= Stored data entries =
"""

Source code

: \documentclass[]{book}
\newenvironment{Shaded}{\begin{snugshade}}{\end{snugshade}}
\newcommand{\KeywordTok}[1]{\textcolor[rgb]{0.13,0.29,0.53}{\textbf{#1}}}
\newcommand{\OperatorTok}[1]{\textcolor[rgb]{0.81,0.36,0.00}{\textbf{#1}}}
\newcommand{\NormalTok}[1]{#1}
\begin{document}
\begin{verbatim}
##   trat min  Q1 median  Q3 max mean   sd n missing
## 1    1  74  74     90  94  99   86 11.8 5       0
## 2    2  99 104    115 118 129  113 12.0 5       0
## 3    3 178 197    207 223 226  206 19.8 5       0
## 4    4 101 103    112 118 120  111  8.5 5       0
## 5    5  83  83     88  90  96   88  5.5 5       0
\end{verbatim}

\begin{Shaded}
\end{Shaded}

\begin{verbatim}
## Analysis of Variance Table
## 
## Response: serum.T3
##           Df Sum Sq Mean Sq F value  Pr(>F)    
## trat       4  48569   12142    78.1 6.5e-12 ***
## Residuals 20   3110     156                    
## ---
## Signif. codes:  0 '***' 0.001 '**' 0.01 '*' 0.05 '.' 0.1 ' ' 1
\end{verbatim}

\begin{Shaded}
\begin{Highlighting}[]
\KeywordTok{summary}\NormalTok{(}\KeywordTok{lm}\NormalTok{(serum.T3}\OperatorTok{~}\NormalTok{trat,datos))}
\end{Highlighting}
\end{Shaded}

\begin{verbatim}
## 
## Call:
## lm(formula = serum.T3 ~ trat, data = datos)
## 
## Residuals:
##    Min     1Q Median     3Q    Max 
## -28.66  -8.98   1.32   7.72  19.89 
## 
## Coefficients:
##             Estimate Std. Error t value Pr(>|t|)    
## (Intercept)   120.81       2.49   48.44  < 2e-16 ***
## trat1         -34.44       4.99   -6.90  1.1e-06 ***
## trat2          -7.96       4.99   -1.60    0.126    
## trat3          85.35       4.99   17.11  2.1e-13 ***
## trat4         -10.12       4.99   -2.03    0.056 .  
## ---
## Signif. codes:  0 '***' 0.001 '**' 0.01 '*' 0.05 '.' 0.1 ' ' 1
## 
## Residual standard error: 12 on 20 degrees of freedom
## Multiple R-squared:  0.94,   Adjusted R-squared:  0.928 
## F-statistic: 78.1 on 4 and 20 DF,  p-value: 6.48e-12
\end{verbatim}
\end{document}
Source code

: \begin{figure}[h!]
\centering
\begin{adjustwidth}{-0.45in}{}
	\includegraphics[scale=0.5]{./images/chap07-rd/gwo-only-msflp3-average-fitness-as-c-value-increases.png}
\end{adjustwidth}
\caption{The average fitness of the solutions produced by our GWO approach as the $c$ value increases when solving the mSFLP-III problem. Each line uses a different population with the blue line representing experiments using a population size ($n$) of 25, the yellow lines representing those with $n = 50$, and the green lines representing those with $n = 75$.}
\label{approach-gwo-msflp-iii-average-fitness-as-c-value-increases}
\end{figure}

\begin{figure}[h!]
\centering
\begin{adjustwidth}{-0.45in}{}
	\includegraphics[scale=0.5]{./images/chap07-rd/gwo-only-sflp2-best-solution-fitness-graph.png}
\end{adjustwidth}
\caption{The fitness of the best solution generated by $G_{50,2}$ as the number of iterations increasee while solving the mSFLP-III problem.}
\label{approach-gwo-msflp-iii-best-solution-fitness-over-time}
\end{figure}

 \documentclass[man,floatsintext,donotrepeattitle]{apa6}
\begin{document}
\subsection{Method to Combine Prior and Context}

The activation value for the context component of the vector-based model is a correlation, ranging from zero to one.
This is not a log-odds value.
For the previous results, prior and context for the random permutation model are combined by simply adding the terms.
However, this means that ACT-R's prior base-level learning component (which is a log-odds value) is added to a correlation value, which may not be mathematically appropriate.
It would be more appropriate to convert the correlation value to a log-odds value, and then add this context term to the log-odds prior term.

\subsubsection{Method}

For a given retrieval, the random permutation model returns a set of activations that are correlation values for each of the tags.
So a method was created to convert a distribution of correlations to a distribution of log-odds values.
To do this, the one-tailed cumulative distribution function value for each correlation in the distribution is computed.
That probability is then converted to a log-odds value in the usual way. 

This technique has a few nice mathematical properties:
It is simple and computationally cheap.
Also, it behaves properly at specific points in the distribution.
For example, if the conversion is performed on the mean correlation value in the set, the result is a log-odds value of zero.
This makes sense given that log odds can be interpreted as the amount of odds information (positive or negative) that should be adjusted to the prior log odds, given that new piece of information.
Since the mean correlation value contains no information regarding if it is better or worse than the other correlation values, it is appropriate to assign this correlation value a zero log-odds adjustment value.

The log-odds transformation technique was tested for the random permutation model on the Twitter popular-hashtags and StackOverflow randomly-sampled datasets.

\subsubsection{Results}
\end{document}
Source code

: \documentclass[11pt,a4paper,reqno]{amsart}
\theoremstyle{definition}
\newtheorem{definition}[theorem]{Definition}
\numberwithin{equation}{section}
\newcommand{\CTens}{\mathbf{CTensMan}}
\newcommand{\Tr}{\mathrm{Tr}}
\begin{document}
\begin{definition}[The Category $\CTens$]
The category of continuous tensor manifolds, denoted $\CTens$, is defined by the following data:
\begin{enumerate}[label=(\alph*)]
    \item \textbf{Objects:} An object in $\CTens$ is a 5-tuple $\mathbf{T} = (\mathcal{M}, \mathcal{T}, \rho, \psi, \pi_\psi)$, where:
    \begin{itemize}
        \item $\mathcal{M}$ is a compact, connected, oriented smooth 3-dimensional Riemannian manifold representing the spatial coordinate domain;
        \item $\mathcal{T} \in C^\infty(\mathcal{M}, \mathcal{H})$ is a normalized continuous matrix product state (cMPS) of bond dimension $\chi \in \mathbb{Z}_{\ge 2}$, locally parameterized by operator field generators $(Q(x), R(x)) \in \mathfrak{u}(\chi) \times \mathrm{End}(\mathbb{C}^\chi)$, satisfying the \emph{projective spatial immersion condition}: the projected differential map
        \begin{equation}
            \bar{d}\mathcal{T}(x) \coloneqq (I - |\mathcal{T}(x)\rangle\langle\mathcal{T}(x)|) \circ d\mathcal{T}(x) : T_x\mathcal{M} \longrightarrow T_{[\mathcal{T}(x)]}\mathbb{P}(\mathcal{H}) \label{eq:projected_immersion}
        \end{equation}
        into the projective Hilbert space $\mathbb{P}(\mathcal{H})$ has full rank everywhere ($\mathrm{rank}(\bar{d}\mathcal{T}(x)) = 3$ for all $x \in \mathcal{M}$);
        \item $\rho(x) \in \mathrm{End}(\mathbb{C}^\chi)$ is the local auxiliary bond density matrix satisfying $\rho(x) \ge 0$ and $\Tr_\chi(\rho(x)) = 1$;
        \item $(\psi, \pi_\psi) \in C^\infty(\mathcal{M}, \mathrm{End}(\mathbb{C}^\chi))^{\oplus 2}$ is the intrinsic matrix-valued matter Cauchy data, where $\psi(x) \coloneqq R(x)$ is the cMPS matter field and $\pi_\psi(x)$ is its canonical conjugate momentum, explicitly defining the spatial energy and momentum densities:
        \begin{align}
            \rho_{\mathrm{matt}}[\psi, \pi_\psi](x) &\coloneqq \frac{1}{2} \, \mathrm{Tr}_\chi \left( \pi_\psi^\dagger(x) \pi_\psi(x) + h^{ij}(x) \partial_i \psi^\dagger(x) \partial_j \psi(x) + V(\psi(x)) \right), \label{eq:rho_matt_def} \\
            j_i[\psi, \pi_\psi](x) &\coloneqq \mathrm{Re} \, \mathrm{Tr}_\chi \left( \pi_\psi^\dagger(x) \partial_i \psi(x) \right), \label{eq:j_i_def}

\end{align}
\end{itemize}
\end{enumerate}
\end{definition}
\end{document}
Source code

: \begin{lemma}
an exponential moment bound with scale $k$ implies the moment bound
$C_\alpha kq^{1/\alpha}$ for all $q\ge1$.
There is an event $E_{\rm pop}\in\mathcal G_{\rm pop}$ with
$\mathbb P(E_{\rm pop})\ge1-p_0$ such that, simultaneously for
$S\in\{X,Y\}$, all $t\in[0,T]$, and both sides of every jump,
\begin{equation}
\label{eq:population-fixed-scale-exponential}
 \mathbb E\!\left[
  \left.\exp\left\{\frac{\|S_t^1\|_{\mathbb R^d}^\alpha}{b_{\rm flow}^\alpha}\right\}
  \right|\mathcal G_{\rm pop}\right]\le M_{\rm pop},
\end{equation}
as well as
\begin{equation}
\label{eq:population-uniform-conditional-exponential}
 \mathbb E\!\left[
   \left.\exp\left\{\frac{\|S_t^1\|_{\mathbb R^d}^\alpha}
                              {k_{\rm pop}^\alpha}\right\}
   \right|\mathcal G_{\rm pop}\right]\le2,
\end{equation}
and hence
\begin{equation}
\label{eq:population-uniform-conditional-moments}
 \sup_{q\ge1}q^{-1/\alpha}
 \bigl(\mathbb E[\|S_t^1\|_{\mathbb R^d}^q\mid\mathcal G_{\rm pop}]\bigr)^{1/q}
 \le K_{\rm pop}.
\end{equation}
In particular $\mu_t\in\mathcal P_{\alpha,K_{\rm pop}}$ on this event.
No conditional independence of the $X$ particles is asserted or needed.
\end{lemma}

"""

= DESCRIPTION OF THE TASK =
Collect the lines of the records that include the string "KeywordTok".

= ANSWER =
\newcommand{\KeywordTok}[1]{\textcolor[rgb]{0.13,0.29,0.53}{\textbf{#1}}}
\KeywordTok{summary}\NormalTok{(}\KeywordTok{lm}\NormalTok{(serum.T3}\OperatorTok{~}\NormalTok{trat,datos))}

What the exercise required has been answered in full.